Groote Schuur nurses share their stories

Groote Schuur nurses Phumzile Mbangiswana and Theresa Wulff

It was International Nurses Day on Wednesday May 12, and two Groote Schuur Hospital nurses – one a rookie, the other a veteran – stand as examples of how the profession has changed over the years but also how its core values have stayed the same.

Sister Theresa Wulff, 55, of Diep River has been a nurse for 37 years and now works in the hospital’s clinical education department.

“The experience has been really challenging,” she says, “I always knew that I wanted to go into nursing.” She did her nurse training at Addington Hospital in Durban before coming to Cape Town in 1993.

In her time as a nurse, she worked in a hospital that was segregated due to apartheid, and she wore the old-style nurses’ uniform: a dress with stockings and the traditional nurse’s cap.

Things have changed a lot since then, she says, describing how nurses now use WhatsApp to ask for advice while they work.

Sister Wulff says it’s the daily interaction she has with all her colleagues that keeps her positive, and if she has a tough day she tells herself the “next day can’t be worse than the day before”.

She says Covid-19 has proven to be one of the biggest challenges she’s faced in her career.

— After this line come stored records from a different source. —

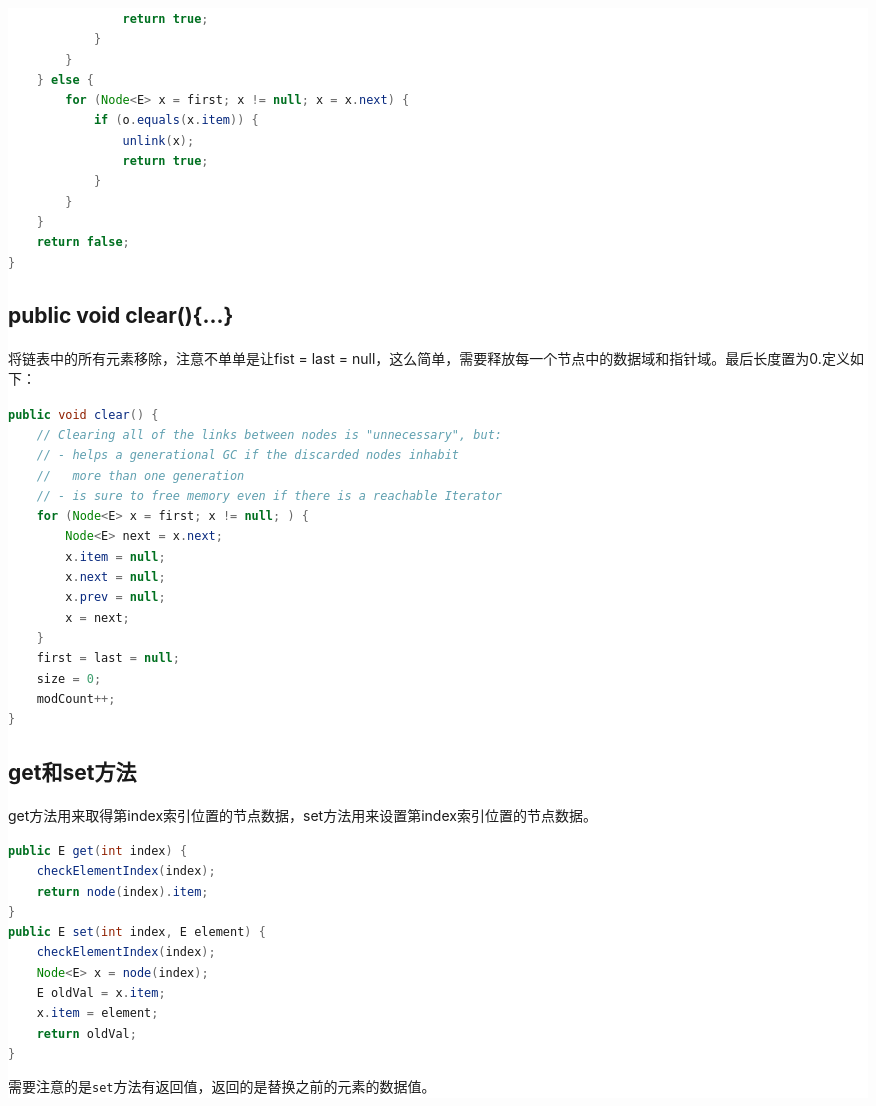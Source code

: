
 ```Java
                return true;
            }
        }
    } else {
        for (Node<E> x = first; x != null; x = x.next) {
            if (o.equals(x.item)) {
                unlink(x);
                return true;
            }
        }
    }
    return false;
}
```

## public void clear(){...}
将链表中的所有元素移除，注意不单单是让fist = last = null，这么简单，需要释放每一个节点中的数据域和指针域。最后长度置为0.定义如下：
```Java
public void clear() {
    // Clearing all of the links between nodes is "unnecessary", but:
    // - helps a generational GC if the discarded nodes inhabit
    //   more than one generation
    // - is sure to free memory even if there is a reachable Iterator
    for (Node<E> x = first; x != null; ) {
        Node<E> next = x.next;
        x.item = null;
        x.next = null;
        x.prev = null;
        x = next;
    }
    first = last = null;
    size = 0;
    modCount++;
}
```

## get和set方法
get方法用来取得第index索引位置的节点数据，set方法用来设置第index索引位置的节点数据。
```Java
public E get(int index) {
    checkElementIndex(index);
    return node(index).item;
}
public E set(int index, E element) {
    checkElementIndex(index);
    Node<E> x = node(index);
    E oldVal = x.item;
    x.item = element;
    return oldVal;
}
```
需要注意的是`set`方法有返回值，返回的是替换之前的元素的数据值。
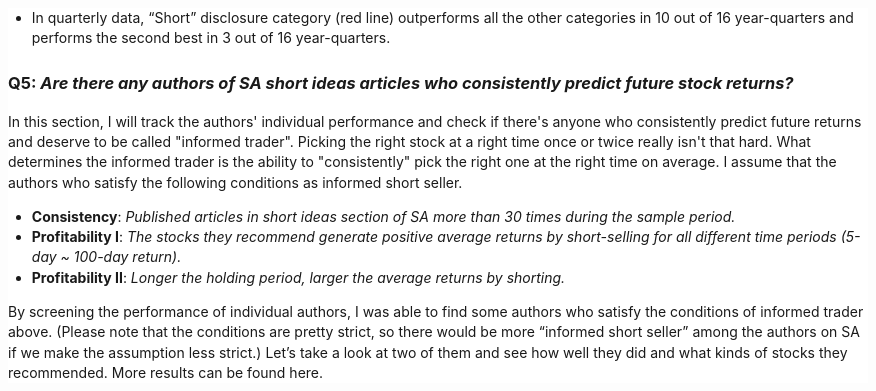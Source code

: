 * In quarterly data, “Short” disclosure category (red line) outperforms all the other categories in 10 out of 16 year-quarters and performs the second best in 3 out of 16 year-quarters.



### **Q5: *Are there any authors of SA short ideas articles who consistently predict future stock returns?***

In this section, I will track the authors' individual performance and check if there's anyone who consistently predict future returns and deserve to be called "informed trader". Picking the right stock at a right time once or twice really isn't that hard. What determines the informed trader is the ability to "consistently" pick the right one at the right time on average. I assume that the authors who satisfy the following conditions as informed short seller.

* **Consistency**: *Published articles in short ideas section of SA more than 30 times during the sample period.*
* **Profitability I**: *The stocks they recommend generate positive average returns by short-selling for all different time periods (5-day ~ 100-day return).*
* **Profitability II**: *Longer the holding period, larger the average returns by shorting.*

By screening the performance of individual authors, I was able to find some authors who satisfy the conditions of informed trader above. (Please note that the conditions are pretty strict, so there would be more “informed short seller” among the authors on SA if we make the assumption less strict.) Let’s take a look at two of them and see how well they did and what kinds of stocks they recommended. More results can be found here.
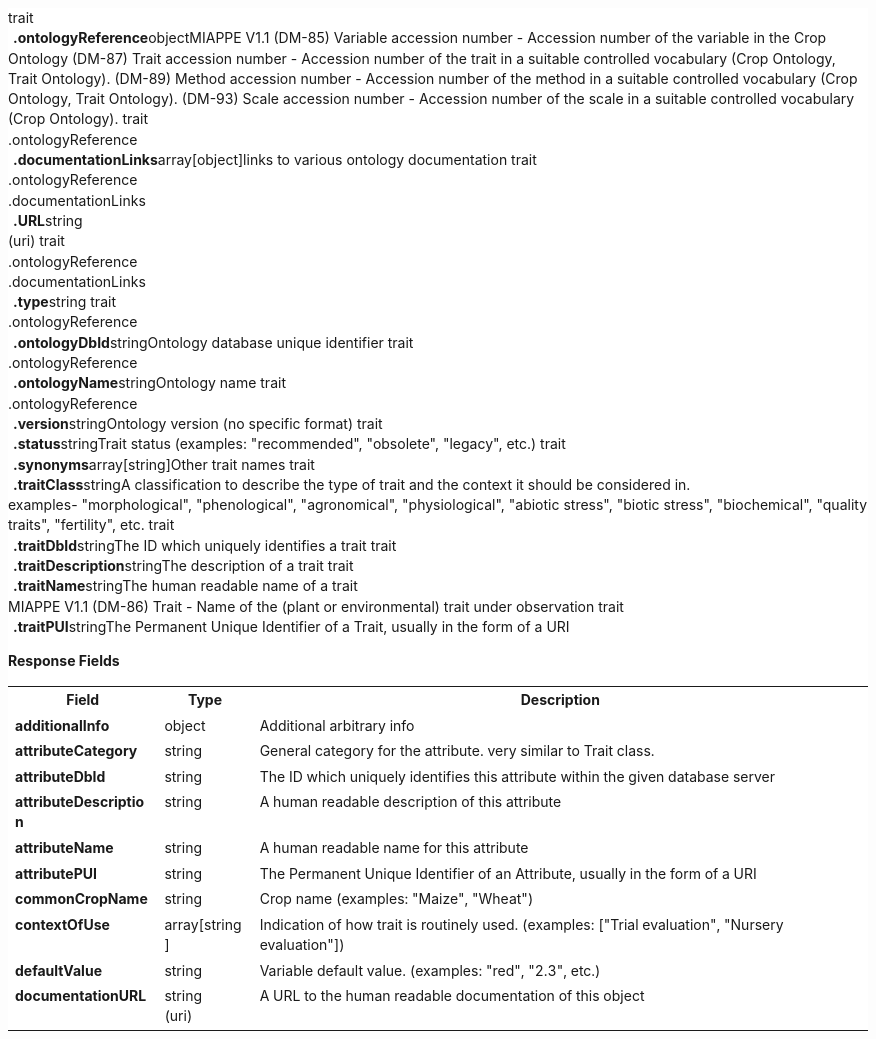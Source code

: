 <tr><td>trait<br><span style="font-weight:bold;margin-left:5px">.ontologyReference</span></td><td>object</td><td>MIAPPE V1.1  (DM-85) Variable accession number - Accession number of the variable in the Crop Ontology  (DM-87) Trait accession number - Accession number of the trait in a suitable controlled vocabulary (Crop Ontology, Trait Ontology).  (DM-89) Method accession number - Accession number of the method in a suitable controlled vocabulary (Crop Ontology, Trait Ontology).  (DM-93) Scale accession number - Accession number of the scale in a suitable controlled vocabulary (Crop Ontology).</td></tr>
<tr><td>trait<br>.ontologyReference<br><span style="font-weight:bold;margin-left:5px">.documentationLinks</span></td><td>array[object]</td><td>links to various ontology documentation</td></tr>
<tr><td>trait<br>.ontologyReference<br>.documentationLinks<br><span style="font-weight:bold;margin-left:5px">.URL</span></td><td>string<br>(uri)</td><td></td></tr>
<tr><td>trait<br>.ontologyReference<br>.documentationLinks<br><span style="font-weight:bold;margin-left:5px">.type</span></td><td>string</td><td></td></tr>
<tr><td>trait<br>.ontologyReference<br><span style="font-weight:bold;margin-left:5px">.ontologyDbId</span></td><td>string</td><td>Ontology database unique identifier</td></tr>
<tr><td>trait<br>.ontologyReference<br><span style="font-weight:bold;margin-left:5px">.ontologyName</span></td><td>string</td><td>Ontology name</td></tr>
<tr><td>trait<br>.ontologyReference<br><span style="font-weight:bold;margin-left:5px">.version</span></td><td>string</td><td>Ontology version (no specific format)</td></tr>
<tr><td>trait<br><span style="font-weight:bold;margin-left:5px">.status</span></td><td>string</td><td>Trait status (examples: "recommended", "obsolete", "legacy", etc.)</td></tr>
<tr><td>trait<br><span style="font-weight:bold;margin-left:5px">.synonyms</span></td><td>array[string]</td><td>Other trait names</td></tr>
<tr><td>trait<br><span style="font-weight:bold;margin-left:5px">.traitClass</span></td><td>string</td><td>A classification to describe the type of trait and the context it should be considered in. <br/> examples- "morphological", "phenological", "agronomical", "physiological", "abiotic stress", "biotic stress", "biochemical", "quality traits", "fertility", etc.</td></tr>
<tr><td>trait<br><span style="font-weight:bold;margin-left:5px">.traitDbId</span></td><td>string</td><td>The ID which uniquely identifies a trait</td></tr>
<tr><td>trait<br><span style="font-weight:bold;margin-left:5px">.traitDescription</span></td><td>string</td><td>The description of a trait</td></tr>
<tr><td>trait<br><span style="font-weight:bold;margin-left:5px">.traitName</span></td><td>string</td><td>The human readable name of a trait <br/>MIAPPE V1.1 (DM-86) Trait - Name of the (plant or environmental) trait under observation</td></tr>
<tr><td>trait<br><span style="font-weight:bold;margin-left:5px">.traitPUI</span></td><td>string</td><td>The Permanent Unique Identifier of a Trait, usually in the form of a URI</td></tr>
</table>


**Response Fields** 

<table>
<tr> <th> Field </th> <th> Type </th> <th> Description </th> </tr> 
<tr><td><span style="font-weight:bold;">additionalInfo</span></td><td>object</td><td>Additional arbitrary info</td></tr>
<tr><td><span style="font-weight:bold;">attributeCategory</span></td><td>string</td><td>General category for the attribute. very similar to Trait class.</td></tr>
<tr><td><span style="font-weight:bold;">attributeDbId</span></td><td>string</td><td>The ID which uniquely identifies this attribute within the given database server</td></tr>
<tr><td><span style="font-weight:bold;">attributeDescription</span></td><td>string</td><td>A human readable description of this attribute</td></tr>
<tr><td><span style="font-weight:bold;">attributeName</span></td><td>string</td><td>A human readable name for this attribute</td></tr>
<tr><td><span style="font-weight:bold;">attributePUI</span></td><td>string</td><td>The Permanent Unique Identifier of an Attribute, usually in the form of a URI</td></tr>
<tr><td><span style="font-weight:bold;">commonCropName</span></td><td>string</td><td>Crop name (examples: "Maize", "Wheat")</td></tr>
<tr><td><span style="font-weight:bold;">contextOfUse</span></td><td>array[string]</td><td>Indication of how trait is routinely used. (examples: ["Trial evaluation", "Nursery evaluation"])</td></tr>
<tr><td><span style="font-weight:bold;">defaultValue</span></td><td>string</td><td>Variable default value. (examples: "red", "2.3", etc.)</td></tr>
<tr><td><span style="font-weight:bold;">documentationURL</span></td><td>string<br>(uri)</td><td>A URL to the human readable documentation of this object</td></tr>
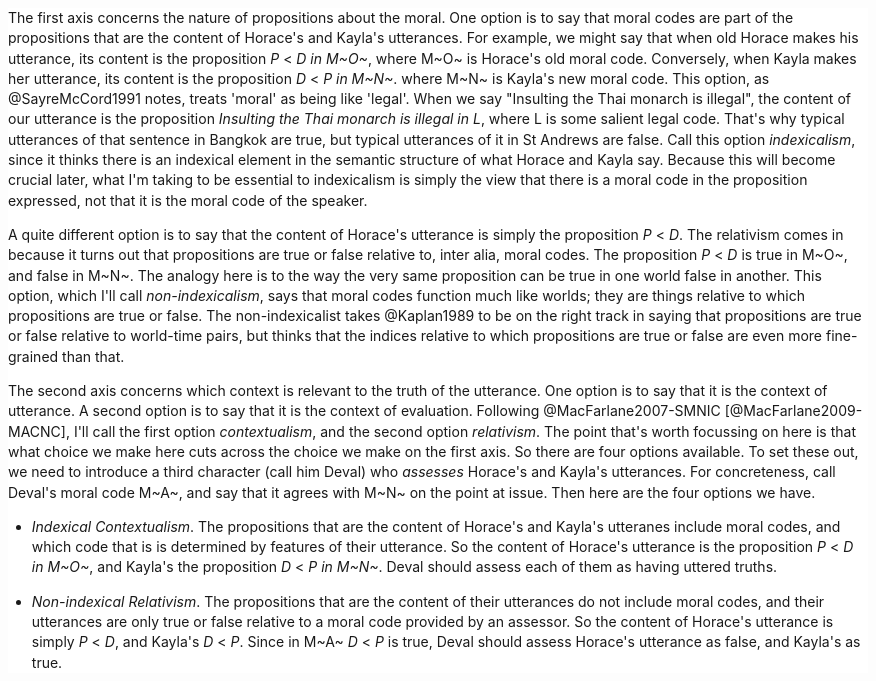 The first axis concerns the nature of propositions about the moral. One
option is to say that moral codes are part of the propositions that are
the content of Horace's and Kayla's utterances. For example, we might
say that when old Horace makes his utterance, its content is the
proposition *P* \< *D in M~O~*, where M~O~ is Horace's old moral code.
Conversely, when Kayla makes her utterance, its content is the
proposition *D* \< *P in M~N~*. where M~N~ is Kayla's new moral code.
This option, as @SayreMcCord1991 notes, treats 'moral' as being like
'legal'. When we say "Insulting the Thai monarch is illegal", the
content of our utterance is the proposition *Insulting the Thai monarch
is illegal in L*, where L is some salient legal code. That's why typical
utterances of that sentence in Bangkok are true, but typical utterances
of it in St Andrews are false. Call this option *indexicalism*, since it
thinks there is an indexical element in the semantic structure of what
Horace and Kayla say. Because this will become crucial later, what I'm
taking to be essential to indexicalism is simply the view that there is
a moral code in the proposition expressed, not that it is the moral code
of the speaker.

A quite different option is to say that the content of Horace's
utterance is simply the proposition *P* \< *D*. The relativism comes in
because it turns out that propositions are true or false relative to,
inter alia, moral codes. The proposition *P* \< *D* is true in M~O~, and
false in M~N~. The analogy here is to the way the very same proposition
can be true in one world false in another. This option, which I'll call
*non-indexicalism*, says that moral codes function much like worlds;
they are things relative to which propositions are true or false. The
non-indexicalist takes @Kaplan1989 to be on the right track in saying
that propositions are true or false relative to world-time pairs, but
thinks that the indices relative to which propositions are true or false
are even more fine-grained than that.

The second axis concerns which context is relevant to the truth of the
utterance. One option is to say that it is the context of utterance. A
second option is to say that it is the context of evaluation. Following
@MacFarlane2007-SMNIC [@MacFarlane2009-MACNC], I'll call the first
option *contextualism*, and the second option *relativism*. The point
that's worth focussing on here is that what choice we make here cuts
across the choice we make on the first axis. So there are four options
available. To set these out, we need to introduce a third character
(call him Deval) who *assesses* Horace's and Kayla's utterances. For
concreteness, call Deval's moral code M~A~, and say that it agrees with
M~N~ on the point at issue. Then here are the four options we have.

-   *Indexical Contextualism*. The propositions that are the content of
    Horace's and Kayla's utteranes include moral codes, and which code
    that is is determined by features of their utterance. So the content
    of Horace's utterance is the proposition *P* \< *D in M~O~*, and
    Kayla's the proposition *D* \< *P in M~N~*. Deval should assess each
    of them as having uttered truths.

-   *Non-indexical Relativism*. The propositions that are the content of
    their utterances do not include moral codes, and their utterances
    are only true or false relative to a moral code provided by an
    assessor. So the content of Horace's utterance is simply *P* \< *D*,
    and Kayla's *D* \< *P*. Since in M~A~ *D* \< *P* is true, Deval
    should assess Horace's utterance as false, and Kayla's as true.


[^1]: It is actually a little tricky to say just what the relevant types
[^2]: I don't mean to suggest that these are the *only* options. I'm
[^3]: I'm assuming throughout that it is sufficient for the truth of
[^4]: The move I'm about to make bears at least a family resemblance to
[^5]: I thought this was a way in which plural pronouns were unlike
[^6]: This response is similar to some of the arguments for speech act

“Initially we thought it was isolated elsewhere, though we had to prepare that it would be coming here,” she says.

Staff had to get used to working with protective breathing equipment (PBE) and wards had to be made Covid-19 ready.

“We had to look at providing emotional support for staff, and it was very scary with staff getting sick and losing colleagues who have died. It was uncertain times.”

Covid-19 has been a baptism of fire for Phumzile Mbangiswana, 23, who only started working at the hospital in February after he finished his nursing studies at Cape Peninsula University of Technology last year.

“It was difficult to start working in a global pandemic because last year I was doing my final year during Covid-19, so we could not reach our practical hours needed to finish our studies easily,” he says.

He now works in dermatology in the hospital’s medical department and says interacting with patients “comes naturally” to him.

He is still adapting to working with a PBE and a mask. Wearing surgical masks he says is a lot easier than the more tight-fitting N95 respirators that he says can make it hard to breathe and interact with patients.

There are days, he says, when he loves his job to the core, but there are also days that can be very draining, especially when a patient dies.

When he is not working, he enjoys watching series and going to the gym.

Hospital spokesman Alaric Jacobs says nurses make up the largest part of Groote Schuur’s staff. “The first interaction that anyone has in a ward is with a nurse. They are important to the health sector so we need to celebrate them and thank them for the great work they do at the hospital.”